# ACTIVITY
Output only the lines of the entries that follow, starting at the one with "(array) of primitive data types" and running down to the one with "for object construction)", both included and unchanged.

Stored data:
►
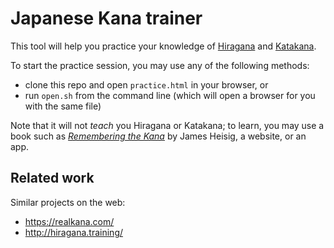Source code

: # Japanese Kana trainer

This tool will help you practice your knowledge of
[Hiragana](https://en.wikipedia.org/wiki/Hiragana) and
[Katakana](https://en.wikipedia.org/wiki/Katakana).

To start the practice session, you may use any of the following methods:

* clone this repo and open `practice.html` in your browser, or
* run `open.sh` from the command line (which will open a browser for you with
  the same file)

Note that it will not _teach_ you Hiragana or Katakana; to learn, you may use a
book such as [_Remembering the
Kana_](https://en.wikipedia.org/wiki/Remembering_the_Kanji_and_Remembering_the_Hanzi#Remembering_the_Kana)
by James Heisig, a website, or an app.

## Related work

Similar projects on the web:

* https://realkana.com/ 
* http://hiragana.training/
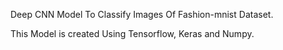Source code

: Deep CNN Model To Classify Images Of Fashion-mnist Dataset.

This Model is created Using Tensorflow, Keras and Numpy.
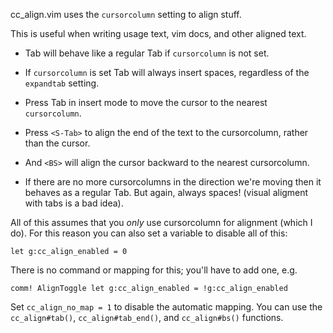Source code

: cc_align.vim uses the `cursorcolumn` setting to align stuff.

This is useful when writing usage text, vim docs, and other aligned text.

- Tab will behave like a regular Tab if `cursorcolumn` is not set.

- If `cursorcolumn` is set Tab will always insert spaces, regardless of the
  `expandtab` setting.

- Press Tab in insert mode to move the cursor to the nearest `cursorcolumn`.

- Press `<S-Tab>` to align the end of the text to the cursorcolumn, rather than
  the cursor.

- And `<BS>` will align the cursor backward to the nearest cursorcolumn.

- If there are no more cursorcolumns in the direction we're moving then it
  behaves as a regular Tab. But again, always spaces! (visual aligment with
  tabs is a bad idea).

All of this assumes that you *only* use cursorcolumn for alignment (which I do).
For this reason you can also set a variable to disable all of this:

    let g:cc_align_enabled = 0

There is no command or mapping for this; you'll have to add one, e.g.

    comm! AlignToggle let g:cc_align_enabled = !g:cc_align_enabled

Set `cc_align_no_map = 1` to disable the automatic mapping. You can use the
`cc_align#tab()`, `cc_align#tab_end()`, and `cc_align#bs()` functions.
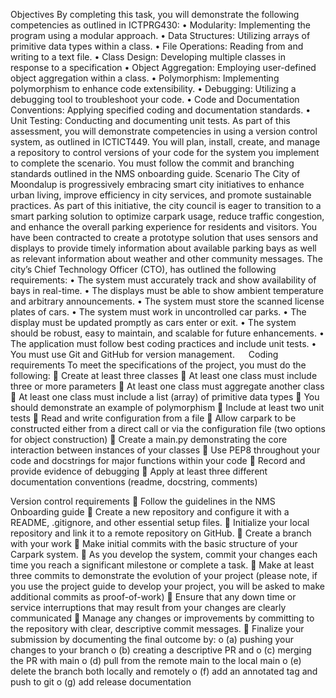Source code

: Objectives
By completing this task, you will demonstrate the following competencies as outlined in ICTPRG430:
•	Modularity: Implementing the program using a modular approach.
•	Data Structures: Utilizing arrays of primitive data types within a class.
•	File Operations: Reading from and writing to a text file.
•	Class Design: Developing multiple classes in response to a specification
•	Object Aggregation: Employing user-defined object aggregation within a class.
•	Polymorphism: Implementing polymorphism to enhance code extensibility.
•	Debugging: Utilizing a debugging tool to troubleshoot your code.
•	Code and Documentation Conventions: Applying specified coding and documentation standards.
•	Unit Testing: Conducting and documenting unit tests.
As part of this assessment, you will demonstrate competencies in using a version control system, as outlined in ICTICT449. You will plan, install, create, and manage a repository to control versions of your code for the system you implement to complete the scenario. You must follow the commit and branching standards outlined in the NMS onboarding guide.
Scenario
The City of Moondalup is progressively embracing smart city initiatives to enhance urban living, improve efficiency in city services, and promote sustainable practices. As part of this initiative, the city council is eager to transition to a smart parking solution to optimize carpark usage, reduce traffic congestion, and enhance the overall parking experience for residents and visitors.
You have been contracted to create a prototype solution that uses sensors and displays to provide timely information about available parking bays as well as relevant information about weather and other community messages.
The city’s Chief Technology Officer (CTO), has outlined the following requirements:
•	The system must accurately track and show availability of bays in real-time.
•	The displays must be able to show ambient temperature and arbitrary announcements.
•	The system must store the scanned license plates of cars.
•	The system must work in uncontrolled car parks.
•	The display must be updated promptly as cars enter or exit.
•	The system should be robust, easy to maintain, and scalable for future enhancements.
•	The application must follow best coding practices and include unit tests.
•	You must use Git and GitHub for version management. 
 
Coding requirements
To meet the specifications of the project, you must do the following:
	Create at least three classes
	At least one class must include three or more parameters
	At least one class must aggregate another class
	At least one class must include a list (array) of primitive data types
	You should demonstrate an example of polymorphism
	Include at least two unit tests
	Read and write configuration from a file
	Allow carpark to be constructed either from a direct call or via the configuration file (two options for object construction)
	Create a main.py demonstrating the core interaction between instances of your classes
	Use PEP8 throughout your code and docstrings for major functions within your code
	Record and provide evidence of debugging
	Apply at least three different documentation conventions (readme, docstring, comments)

Version control requirements
	Follow the guidelines in the NMS Onboarding guide
	Create a new repository and configure it with a README, .gitignore, and other essential setup files.
	Initialize your local repository and link it to a remote repository on GitHub.
	Create a branch with your work
	Make initial commits with the basic structure of your Carpark system.
	As you develop the system, commit your changes each time you reach a significant milestone or complete a task.
	Make at least three commits to demonstrate the evolution of your project (please note, if you use the project guide to develop your project, you will be asked to make additional commits as proof-of-work)
	Ensure that any down time or service interruptions that may result from your changes are clearly communicated
	Manage any changes or improvements by committing to the repository with clear, descriptive commit messages.
	Finalize your submission by documenting the final outcome by: 
o	(a) pushing your changes to your branch 
o	(b) creating a descriptive PR and 
o	(c) merging the PR with main
o	(d) pull from the remote main to the local main
o	(e) delete the branch both locally and remotely
o	(f) add an annotated tag and push to git
o	(g) add release documentation
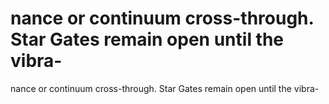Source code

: # nance or continuum cross-through.  Star Gates remain open until the vibra-

nance or continuum cross-through.  Star Gates remain open until the vibra-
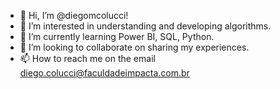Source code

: - 👋 Hi, I’m @diegomcolucci!
- 👀 I’m interested in understanding and developing algorithms.
- 🌱 I’m currently learning Power BI, SQL, Python.
- 💞️ I’m looking to collaborate on sharing my experiences.
- 📫 How to reach me on the email diego.colucci@faculdadeimpacta.com.br

<!---
diegomcolucci/diegomcolucci is a ✨ special ✨ repository because its `README.md` (this file) appears on your GitHub profile.
You can click the Preview link to take a look at your changes.
--->
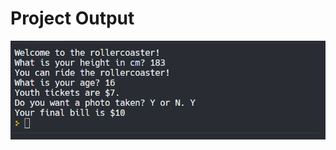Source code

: # Project Output

![output](https://github.com/rahulsahani1137/Python-100-Days-Projects/blob/main/Assets/day2_5.png?raw=true)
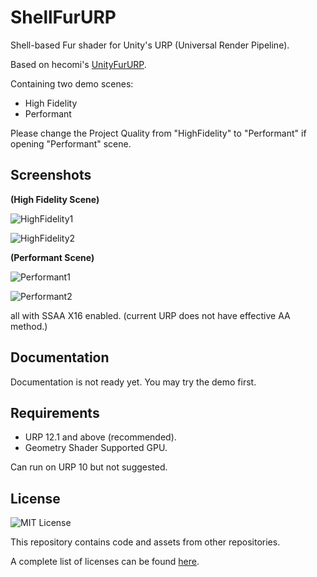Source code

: ShellFurURP
=============

 Shell-based Fur shader for Unity's URP (Universal Render Pipeline).
 
 Based on hecomi's [UnityFurURP](https://github.com/hecomi/UnityFurURP).
 
 Containing two demo scenes:
 - High Fidelity
 - Performant
 
 Please change the Project Quality from "HighFidelity" to "Performant" if opening "Performant" scene.
 
Screenshots
------------
**(High Fidelity Scene)**

 ![HighFidelity1](https://github.com/jiaozi158/ShellFurURP/blob/main/Documentation/Images/Demo/HighFidelity/HighFidelity1_new.jpg)
 
 ![HighFidelity2](https://github.com/jiaozi158/ShellFurURP/blob/main/Documentation/Images/Demo/HighFidelity/HighFidelity2_new.jpg)

**(Performant Scene)**
 
 ![Performant1](https://github.com/jiaozi158/ShellFurURP/blob/main/Documentation/Images/Demo/Performant/Performant1_new.jpg)
 
 ![Performant2](https://github.com/jiaozi158/ShellFurURP/blob/main/Documentation/Images/Demo/Performant/Performant2_new.jpg)

all with SSAA X16 enabled. (current URP does not have effective AA method.)

Documentation
------------
Documentation is not ready yet.
You may try the demo first.

Requirements
------------
- URP 12.1 and above (recommended).
- Geometry Shader Supported GPU.

Can run on URP 10 but not suggested.

License
------------
![MIT License](http://img.shields.io/badge/license-MIT-blue.svg?style=flat)

This repository contains code and assets from other repositories.

A complete list of licenses can be found [here](https://github.com/jiaozi158/ShellFurURP/blob/main/LICENSE).
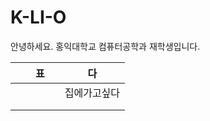 # K-LI-O
안녕하세요. 홍익대학교 컴퓨터공학과 재학생입니다.

|   |   | 표 |   | 다 |
|---|---|----|---|----|
|   |   |    |   | 집에가고싶다 |
|   |   |    |   |    |
|   |   |    |   |    | #test



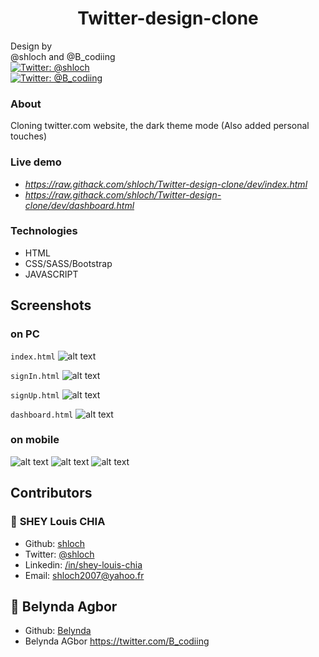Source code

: <h1 align="center">Twitter-design-clone</h1>
<p>
            Design by <br />
            @shloch and @B_codiing  <br />
            <a href="https://twitter.com/shloch" target="_blank">
                <img alt="Twitter: @shloch" src="https://img.shields.io/twitter/follow/shloch.svg?style=social" />
            </a> <br/>
             <a href="https://twitter.com/B_codiing" target="_blank">
                <img alt="Twitter: @B_codiing"
                    src="https://img.shields.io/twitter/follow/B_codiing.svg?style=social" />
            </a>

            

           
</p>

### About

Cloning twitter.com website, the dark theme mode (Also added personal touches)

### Live demo
- _https://raw.githack.com/shloch/Twitter-design-clone/dev/index.html_
- _https://raw.githack.com/shloch/Twitter-design-clone/dev/dashboard.html_

### Technologies

- HTML
- CSS/SASS/Bootstrap
- JAVASCRIPT


## Screenshots

### on PC 
`index.html`
![alt text](https://github.com/shloch/Twitter-design-clone/blob/dev/screenshots/desktop/screenshot_1.png)

`signIn.html`
![alt text](https://github.com/shloch/Twitter-design-clone/blob/dev/screenshots/desktop/screenshot_2.png)

`signUp.html`
![alt text](https://github.com/shloch/Twitter-design-clone/blob/dev/screenshots/desktop/screenshot_3.png)

`dashboard.html`
![alt text](https://github.com/shloch/Twitter-design-clone/blob/dev/screenshots/desktop/screenshot_4.png)

### on mobile

![alt text](https://github.com/shloch/Twitter-design-clone/blob/dev/screenshots/mobile/screenshot_1.png)
![alt text](https://github.com/shloch/Twitter-design-clone/blob/dev/screenshots/mobile/screenshot_2.png)
![alt text](https://github.com/shloch/Twitter-design-clone/blob/dev/screenshots/mobile/screenshot_3.png)


## Contributors

### 👤 **SHEY Louis CHIA**

- Github: [shloch](https://github.com/shloch)
- Twitter: [@shloch](https://twitter.com/shloch)
- Linkedin: [/in/shey-louis-chia](https://www.linkedin.com/in/shey-louis-chia)
- Email: shloch2007@yahoo.fr

## 👤 **Belynda Agbor**
- Github: [Belynda](https://github.com/Shimele)
- Belynda AGbor https://twitter.com/B_codiing

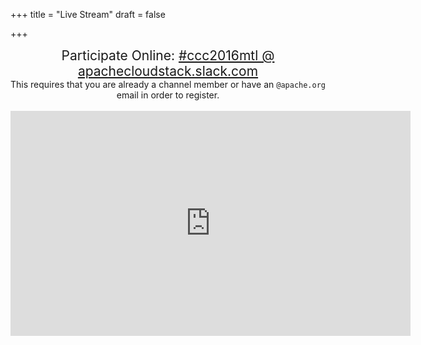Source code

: +++
title = "Live Stream"
draft = false

+++

<div style="text-align:center;">
	<div style="font-size:150%;">
		Participate Online: <a href="https://apachecloudstack.slack.com/messages/ccc2016mtl/" target="_blank">#ccc2016mtl @ apachecloudstack.slack.com</a>
	</div>
	<div>This requires that you are already a channel member or have an <code>@apache.org</code> email in order to register.</div>
	<br />
	<div class="video-container">
		<iframe width="640" height="360" src="https://www.youtube.com/embed/f-hiV3ZTU-I" frameborder="0" allowfullscreen></iframe>
	</div>
</div>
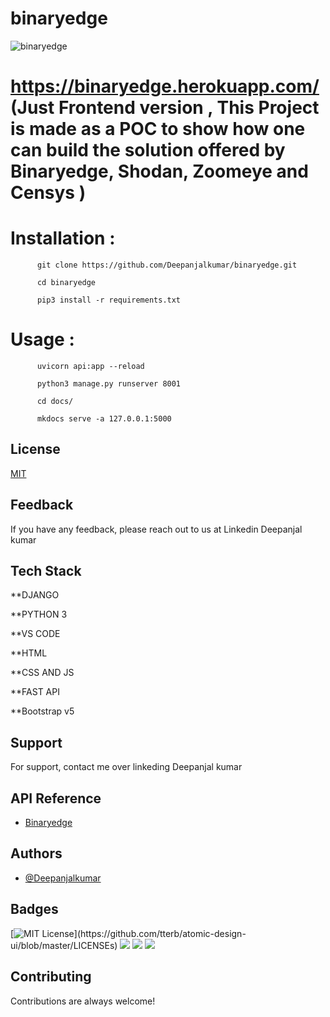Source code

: # binaryedge

![binaryedge](https://user-images.githubusercontent.com/55708909/145203128-d312eb9b-6090-4974-b102-59e222db2758.png)

# https://binaryedge.herokuapp.com/ (Just Frontend version , This Project is made as a POC to show how one can build the solution offered by Binaryedge, Shodan, Zoomeye and Censys )

# Installation : 

          git clone https://github.com/Deepanjalkumar/binaryedge.git
          
          cd binaryedge
          
          pip3 install -r requirements.txt
          
# Usage :

          uvicorn api:app --reload
          
          python3 manage.py runserver 8001
          
          cd docs/
          
          mkdocs serve -a 127.0.0.1:5000
           
           
## License

[MIT](https://choosealicense.com/licenses/mit/)

  
## Feedback

If you have any feedback, please reach out to us at Linkedin Deepanjal kumar

  
## Tech Stack

**DJANGO​

**PYTHON 3​

**VS CODE​

**HTML​

**CSS AND JS​

**FAST API​

**Bootstrap v5

  
## Support

For support, contact me over linkeding Deepanjal kumar

  
## API Reference

- [Binaryedge](https://binaryedge.io/)

  
## Authors

- [@Deepanjalkumar](https://github.com/Deepanjalkumar)

  
## Badges

[![MIT License](https://img.shields.io/apm/l/atomic-design-ui.svg?)](https://github.com/tterb/atomic-design-ui/blob/master/LICENSEs)
![](https://img.shields.io/badge/OS-Linux-informational?style=flat&logo=linux&logoColor=white&color=2bbc8a)
![](https://img.shields.io/badge/Code-Python-informational?style=flat&logo=python&logoColor=white&color=2bbc8a)
![](https://img.shields.io/badge/Shell-Bash-informational?style=flat&logo=gnu-bash&logoColor=white&color=2bbc8a)


  
## Contributing

Contributions are always welcome!


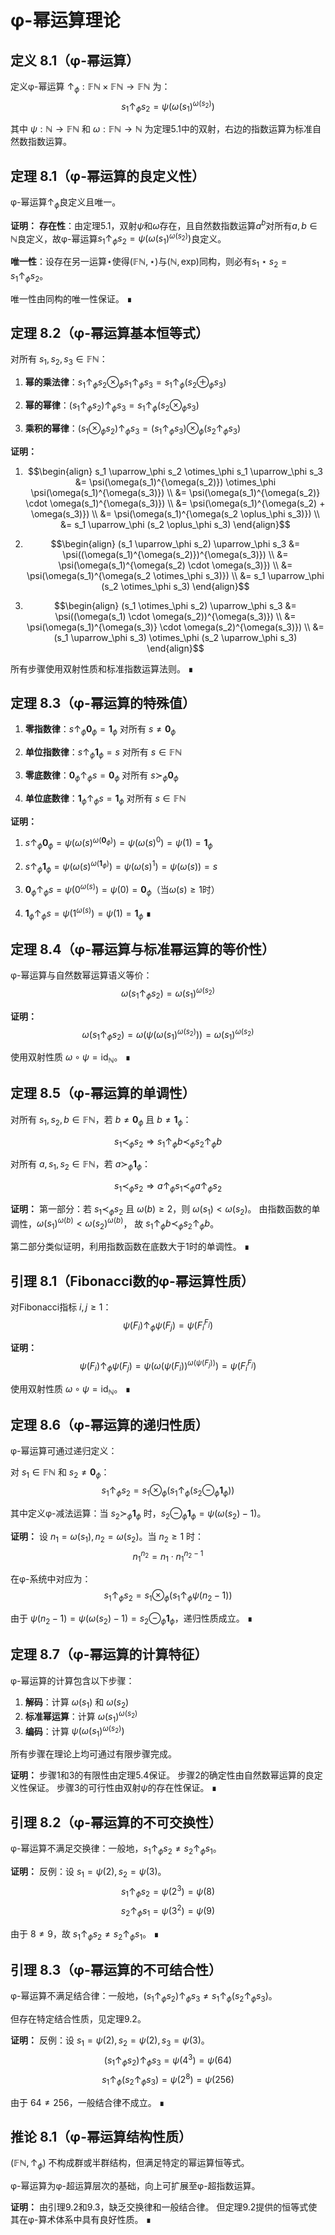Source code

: # φ-幂运算理论

## 定义 8.1（φ-幂运算）
定义φ-幂运算 $\uparrow_\phi: \mathbb{F}\mathbb{N} \times \mathbb{F}\mathbb{N} \to \mathbb{F}\mathbb{N}$ 为：
$$s_1 \uparrow_\phi s_2 = \psi(\omega(s_1)^{\omega(s_2)})$$

其中 $\psi: \mathbb{N} \to \mathbb{F}\mathbb{N}$ 和 $\omega: \mathbb{F}\mathbb{N} \to \mathbb{N}$ 为定理5.1中的双射，右边的指数运算为标准自然数指数运算。

## 定理 8.1（φ-幂运算的良定义性）
φ-幂运算$\uparrow_\phi$良定义且唯一。

**证明：**
**存在性**：由定理5.1，双射$\psi$和$\omega$存在，且自然数指数运算$a^b$对所有$a,b \in \mathbb{N}$良定义，故φ-幂运算$s_1 \uparrow_\phi s_2 = \psi(\omega(s_1)^{\omega(s_2)})$良定义。

**唯一性**：设存在另一运算$\star$使得$(\mathbb{F}\mathbb{N}, \star)$与$(\mathbb{N}, \text{exp})$同构，则必有$s_1 \star s_2 = s_1 \uparrow_\phi s_2$。

唯一性由同构的唯一性保证。 ∎

## 定理 8.2（φ-幂运算基本恒等式）
对所有 $s_1, s_2, s_3 \in \mathbb{F}\mathbb{N}$：

1. **幂的乘法律**：$s_1 \uparrow_\phi s_2 \otimes_\phi s_1 \uparrow_\phi s_3 = s_1 \uparrow_\phi (s_2 \oplus_\phi s_3)$

2. **幂的幂律**：$(s_1 \uparrow_\phi s_2) \uparrow_\phi s_3 = s_1 \uparrow_\phi (s_2 \otimes_\phi s_3)$

3. **乘积的幂律**：$(s_1 \otimes_\phi s_2) \uparrow_\phi s_3 = (s_1 \uparrow_\phi s_3) \otimes_\phi (s_2 \uparrow_\phi s_3)$

**证明：**
1. $$\begin{align}
   s_1 \uparrow_\phi s_2 \otimes_\phi s_1 \uparrow_\phi s_3 &= \psi(\omega(s_1)^{\omega(s_2)}) \otimes_\phi \psi(\omega(s_1)^{\omega(s_3)}) \\
   &= \psi(\omega(s_1)^{\omega(s_2)} \cdot \omega(s_1)^{\omega(s_3)}) \\
   &= \psi(\omega(s_1)^{\omega(s_2) + \omega(s_3)}) \\
   &= \psi(\omega(s_1)^{\omega(s_2 \oplus_\phi s_3)}) \\
   &= s_1 \uparrow_\phi (s_2 \oplus_\phi s_3)
   \end{align}$$

2. $$\begin{align}
   (s_1 \uparrow_\phi s_2) \uparrow_\phi s_3 &= \psi((\omega(s_1)^{\omega(s_2)})^{\omega(s_3)}) \\
   &= \psi(\omega(s_1)^{\omega(s_2) \cdot \omega(s_3)}) \\
   &= \psi(\omega(s_1)^{\omega(s_2 \otimes_\phi s_3)}) \\
   &= s_1 \uparrow_\phi (s_2 \otimes_\phi s_3)
   \end{align}$$

3. $$\begin{align}
   (s_1 \otimes_\phi s_2) \uparrow_\phi s_3 &= \psi((\omega(s_1) \cdot \omega(s_2))^{\omega(s_3)}) \\
   &= \psi(\omega(s_1)^{\omega(s_3)} \cdot \omega(s_2)^{\omega(s_3)}) \\
   &= (s_1 \uparrow_\phi s_3) \otimes_\phi (s_2 \uparrow_\phi s_3)
   \end{align}$$

所有步骤使用双射性质和标准指数运算法则。 ∎

## 定理 8.3（φ-幂运算的特殊值）
1. **零指数律**：$s \uparrow_\phi \mathbf{0}_\phi = \mathbf{1}_\phi$ 对所有 $s \neq \mathbf{0}_\phi$

2. **单位指数律**：$s \uparrow_\phi \mathbf{1}_\phi = s$ 对所有 $s \in \mathbb{F}\mathbb{N}$

3. **零底数律**：$\mathbf{0}_\phi \uparrow_\phi s = \mathbf{0}_\phi$ 对所有 $s \succ_\phi \mathbf{0}_\phi$

4. **单位底数律**：$\mathbf{1}_\phi \uparrow_\phi s = \mathbf{1}_\phi$ 对所有 $s \in \mathbb{F}\mathbb{N}$

**证明：**
1. $s \uparrow_\phi \mathbf{0}_\phi = \psi(\omega(s)^{\omega(\mathbf{0}_\phi)}) = \psi(\omega(s)^0) = \psi(1) = \mathbf{1}_\phi$

2. $s \uparrow_\phi \mathbf{1}_\phi = \psi(\omega(s)^{\omega(\mathbf{1}_\phi)}) = \psi(\omega(s)^1) = \psi(\omega(s)) = s$

3. $\mathbf{0}_\phi \uparrow_\phi s = \psi(0^{\omega(s)}) = \psi(0) = \mathbf{0}_\phi$（当$\omega(s) \geq 1$时）

4. $\mathbf{1}_\phi \uparrow_\phi s = \psi(1^{\omega(s)}) = \psi(1) = \mathbf{1}_\phi$ ∎

## 定理 8.4（φ-幂运算与标准幂运算的等价性）
φ-幂运算与自然数幂运算语义等价：
$$\omega(s_1 \uparrow_\phi s_2) = \omega(s_1)^{\omega(s_2)}$$

**证明：**
$$\omega(s_1 \uparrow_\phi s_2) = \omega(\psi(\omega(s_1)^{\omega(s_2)})) = \omega(s_1)^{\omega(s_2)}$$

使用双射性质 $\omega \circ \psi = \text{id}_\mathbb{N}$。 ∎

## 定理 8.5（φ-幂运算的单调性）
对所有 $s_1, s_2, b \in \mathbb{F}\mathbb{N}$，若 $b \neq \mathbf{0}_\phi$ 且 $b \neq \mathbf{1}_\phi$：

$$s_1 \prec_\phi s_2 \Rightarrow s_1 \uparrow_\phi b \prec_\phi s_2 \uparrow_\phi b$$

对所有 $a, s_1, s_2 \in \mathbb{F}\mathbb{N}$，若 $a \succ_\phi \mathbf{1}_\phi$：

$$s_1 \prec_\phi s_2 \Rightarrow a \uparrow_\phi s_1 \prec_\phi a \uparrow_\phi s_2$$

**证明：**
第一部分：若 $s_1 \prec_\phi s_2$ 且 $\omega(b) \geq 2$，则 $\omega(s_1) < \omega(s_2)$。
由指数函数的单调性，$\omega(s_1)^{\omega(b)} < \omega(s_2)^{\omega(b)}$，
故 $s_1 \uparrow_\phi b \prec_\phi s_2 \uparrow_\phi b$。

第二部分类似证明，利用指数函数在底数大于1时的单调性。 ∎

## 引理 8.1（Fibonacci数的φ-幂运算性质）
对Fibonacci指标 $i, j \geq 1$：
$$\psi(F_i) \uparrow_\phi \psi(F_j) = \psi(F_i^{F_j})$$

**证明：**
$$\psi(F_i) \uparrow_\phi \psi(F_j) = \psi(\omega(\psi(F_i))^{\omega(\psi(F_j))}) = \psi(F_i^{F_j})$$

使用双射性质 $\omega \circ \psi = \text{id}_\mathbb{N}$。 ∎

## 定理 8.6（φ-幂运算的递归性质）
φ-幂运算可通过递归定义：

对 $s_1 \in \mathbb{F}\mathbb{N}$ 和 $s_2 \neq \mathbf{0}_\phi$：
$$s_1 \uparrow_\phi s_2 = s_1 \otimes_\phi (s_1 \uparrow_\phi (s_2 \ominus_\phi \mathbf{1}_\phi))$$

其中定义φ-减法运算：当 $s_2 \succ_\phi \mathbf{1}_\phi$ 时，$s_2 \ominus_\phi \mathbf{1}_\phi = \psi(\omega(s_2) - 1)$。

**证明：**
设 $n_1 = \omega(s_1), n_2 = \omega(s_2)$。当 $n_2 \geq 1$ 时：
$$n_1^{n_2} = n_1 \cdot n_1^{n_2-1}$$

在φ-系统中对应为：
$$s_1 \uparrow_\phi s_2 = s_1 \otimes_\phi (s_1 \uparrow_\phi \psi(n_2-1))$$

由于 $\psi(n_2-1) = \psi(\omega(s_2)-1) = s_2 \ominus_\phi \mathbf{1}_\phi$，递归性质成立。 ∎

## 定理 8.7（φ-幂运算的计算特征）
φ-幂运算的计算包含以下步骤：

1. **解码**：计算 $\omega(s_1)$ 和 $\omega(s_2)$
2. **标准幂运算**：计算 $\omega(s_1)^{\omega(s_2)}$
3. **编码**：计算 $\psi(\omega(s_1)^{\omega(s_2)})$

所有步骤在理论上均可通过有限步骤完成。

**证明：**
步骤1和3的有限性由定理5.4保证。
步骤2的确定性由自然数幂运算的良定义性保证。
步骤3的可行性由双射$\psi$的存在性保证。 ∎

## 引理 8.2（φ-幂运算的不可交换性）
φ-幂运算不满足交换律：一般地，$s_1 \uparrow_\phi s_2 \neq s_2 \uparrow_\phi s_1$。

**证明：**
反例：设 $s_1 = \psi(2), s_2 = \psi(3)$。
$$s_1 \uparrow_\phi s_2 = \psi(2^3) = \psi(8)$$
$$s_2 \uparrow_\phi s_1 = \psi(3^2) = \psi(9)$$

由于 $8 \neq 9$，故 $s_1 \uparrow_\phi s_2 \neq s_2 \uparrow_\phi s_1$。 ∎

## 引理 8.3（φ-幂运算的不可结合性）
φ-幂运算不满足结合律：一般地，$(s_1 \uparrow_\phi s_2) \uparrow_\phi s_3 \neq s_1 \uparrow_\phi (s_2 \uparrow_\phi s_3)$。

但存在特定结合性质，见定理9.2。

**证明：**
反例：设 $s_1 = \psi(2), s_2 = \psi(2), s_3 = \psi(3)$。
$$(s_1 \uparrow_\phi s_2) \uparrow_\phi s_3 = \psi(4^3) = \psi(64)$$
$$s_1 \uparrow_\phi (s_2 \uparrow_\phi s_3) = \psi(2^8) = \psi(256)$$

由于 $64 \neq 256$，一般结合律不成立。 ∎

## 推论 8.1（φ-幂运算结构性质）
$(\mathbb{F}\mathbb{N}, \uparrow_\phi)$ 不构成群或半群结构，但满足特定的幂运算恒等式。

φ-幂运算为φ-超运算层次的基础，向上可扩展至φ-超指数运算。

**证明：**
由引理9.2和9.3，缺乏交换律和一般结合律。
但定理9.2提供的恒等式使其在φ-算术体系中具有良好性质。 ∎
◄
# TASK RESULT
	At least one class must include a list (array) of primitive data types
	You should demonstrate an example of polymorphism
	Include at least two unit tests
	Read and write configuration from a file
	Allow carpark to be constructed either from a direct call or via the configuration file (two options for object construction)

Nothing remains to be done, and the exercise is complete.